▸ Task brief
Check each line of the listing for the string "margin". Copy those where it appears.

▸ Material shown
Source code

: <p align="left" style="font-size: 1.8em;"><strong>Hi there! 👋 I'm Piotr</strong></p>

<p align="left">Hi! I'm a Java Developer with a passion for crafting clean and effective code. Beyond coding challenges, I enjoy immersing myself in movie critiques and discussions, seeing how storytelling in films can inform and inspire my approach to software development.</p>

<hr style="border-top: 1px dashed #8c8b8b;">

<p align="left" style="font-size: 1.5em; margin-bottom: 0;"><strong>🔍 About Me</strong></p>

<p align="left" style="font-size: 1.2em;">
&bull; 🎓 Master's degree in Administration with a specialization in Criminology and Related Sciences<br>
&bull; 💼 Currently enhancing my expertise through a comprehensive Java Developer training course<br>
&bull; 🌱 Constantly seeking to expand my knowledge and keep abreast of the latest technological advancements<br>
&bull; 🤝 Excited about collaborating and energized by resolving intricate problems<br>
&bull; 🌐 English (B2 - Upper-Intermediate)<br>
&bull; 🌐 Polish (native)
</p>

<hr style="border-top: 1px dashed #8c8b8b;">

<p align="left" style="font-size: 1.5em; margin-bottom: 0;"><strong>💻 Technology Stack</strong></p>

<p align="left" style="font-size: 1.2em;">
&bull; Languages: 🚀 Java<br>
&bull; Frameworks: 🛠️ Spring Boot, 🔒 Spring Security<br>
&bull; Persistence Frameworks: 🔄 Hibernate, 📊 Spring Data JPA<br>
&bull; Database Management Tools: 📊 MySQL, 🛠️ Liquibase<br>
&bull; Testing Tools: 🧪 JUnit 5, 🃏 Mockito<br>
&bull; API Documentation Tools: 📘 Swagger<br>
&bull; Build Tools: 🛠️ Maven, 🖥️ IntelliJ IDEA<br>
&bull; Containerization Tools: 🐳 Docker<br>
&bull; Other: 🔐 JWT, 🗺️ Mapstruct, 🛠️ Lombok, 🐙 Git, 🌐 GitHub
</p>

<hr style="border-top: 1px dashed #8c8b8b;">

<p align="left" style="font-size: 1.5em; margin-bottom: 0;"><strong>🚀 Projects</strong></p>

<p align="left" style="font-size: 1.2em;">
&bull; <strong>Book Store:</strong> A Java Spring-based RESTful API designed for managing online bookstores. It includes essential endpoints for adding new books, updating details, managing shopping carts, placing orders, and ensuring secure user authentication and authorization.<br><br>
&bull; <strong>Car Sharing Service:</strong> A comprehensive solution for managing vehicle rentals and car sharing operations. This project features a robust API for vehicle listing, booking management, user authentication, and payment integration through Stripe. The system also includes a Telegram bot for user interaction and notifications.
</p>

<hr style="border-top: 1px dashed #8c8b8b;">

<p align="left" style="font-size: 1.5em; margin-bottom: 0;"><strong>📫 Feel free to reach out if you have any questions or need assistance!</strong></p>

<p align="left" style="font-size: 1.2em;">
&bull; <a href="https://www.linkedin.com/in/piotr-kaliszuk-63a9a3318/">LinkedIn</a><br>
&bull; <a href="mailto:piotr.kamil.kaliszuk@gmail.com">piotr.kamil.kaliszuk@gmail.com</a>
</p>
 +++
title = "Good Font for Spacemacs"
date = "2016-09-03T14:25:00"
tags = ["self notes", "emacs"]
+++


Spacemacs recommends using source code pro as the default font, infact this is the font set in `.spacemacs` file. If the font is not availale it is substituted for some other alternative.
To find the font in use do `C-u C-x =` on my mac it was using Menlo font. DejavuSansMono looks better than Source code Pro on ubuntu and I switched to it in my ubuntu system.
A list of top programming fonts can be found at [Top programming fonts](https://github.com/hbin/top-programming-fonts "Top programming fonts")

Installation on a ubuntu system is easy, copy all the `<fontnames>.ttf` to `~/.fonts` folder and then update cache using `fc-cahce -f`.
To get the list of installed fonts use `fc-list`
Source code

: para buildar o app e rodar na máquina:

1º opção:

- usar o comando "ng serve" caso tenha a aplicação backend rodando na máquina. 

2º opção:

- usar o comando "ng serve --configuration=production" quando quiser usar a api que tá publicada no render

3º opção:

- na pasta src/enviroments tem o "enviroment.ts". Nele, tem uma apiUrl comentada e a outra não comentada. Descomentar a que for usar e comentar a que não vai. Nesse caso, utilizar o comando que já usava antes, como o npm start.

▸ Answer to this exercise
<p align="left" style="font-size: 1.5em; margin-bottom: 0;"><strong>🔍 About Me</strong></p>
<p align="left" style="font-size: 1.5em; margin-bottom: 0;"><strong>💻 Technology Stack</strong></p>
<p align="left" style="font-size: 1.5em; margin-bottom: 0;"><strong>🚀 Projects</strong></p>
<p align="left" style="font-size: 1.5em; margin-bottom: 0;"><strong>📫 Feel free to reach out if you have any questions or need assistance!</strong></p>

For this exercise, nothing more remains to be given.